Only the lines running from the line with "see Section 060" to the end of the records below belong in the answer, each copied exactly.

○ ○ ○ ○

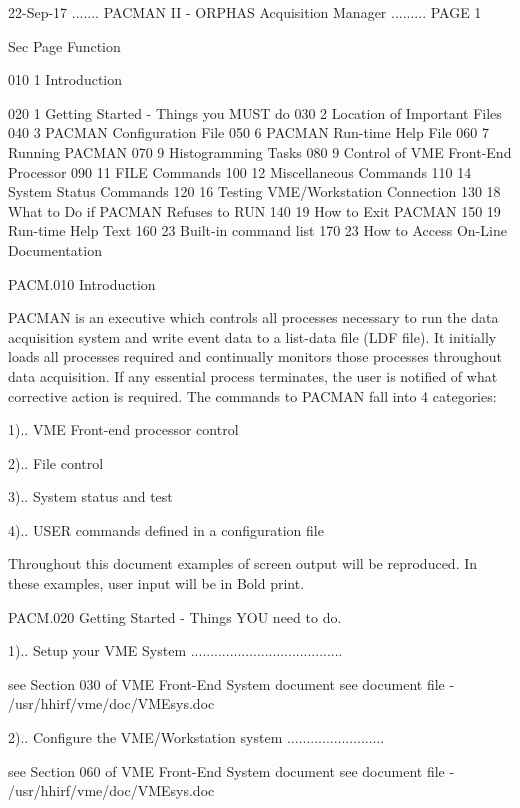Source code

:    22-Sep-17 ....... PACMAN II - ORPHAS Acquisition Manager ......... PAGE   1
 
 
 
   Sec Page               Function
 
   010   1  Introduction
 
   020   1  Getting Started - Things you MUST do
   030   2  Location of Important Files
   040   3  PACMAN Configuration File
   050   6  PACMAN Run-time Help File
   060   7  Running PACMAN
   070   9  Histogramming Tasks
   080   9  Control of VME Front-End Processor
   090  11  FILE Commands
   100  12  Miscellaneous Commands
   110  14  System Status Commands
   120  16  Testing VME/Workstation Connection
   130  18  What to Do if PACMAN Refuses to RUN
   140  19  How to Exit PACMAN
   150  19  Run-time Help Text
   160  23  Built-in command list
   170  23  How to Access On-Line Documentation
 
   PACM.010 Introduction
 
   PACMAN  is  an  executive which controls all processes necessary to run the
   data acquisition system and write event  data  to  a  list-data  file  (LDF
   file).  It  initially loads all processes required and continually monitors
   those processes throughout  data  acquisition.  If  any  essential  process
   terminates,  the  user  is  notified of what corrective action is required.
   The commands to PACMAN fall into 4 categories:
 
   1).. VME Front-end processor control
 
   2).. File control
 
   3).. System status and test
 
   4).. USER commands defined in a configuration file
 
   Throughout this document examples of screen output will be  reproduced.  In
   these examples, user input will be in Bold print.
 
 
   PACM.020 Getting Started - Things YOU need to do.
 
       1).. Setup your VME System .......................................
 
            see Section 030 of VME Front-End System document
            see document file - /usr/hhirf/vme/doc/VMEsys.doc
 
       2).. Configure the VME/Workstation system .........................
 
            see Section 060 of VME Front-End System document
            see document file - /usr/hhirf/vme/doc/VMEsys.doc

○ ○ ○ ○

§ **Exercise solution**
            see Section 060 of VME Front-End System document
            see document file - /usr/hhirf/vme/doc/VMEsys.doc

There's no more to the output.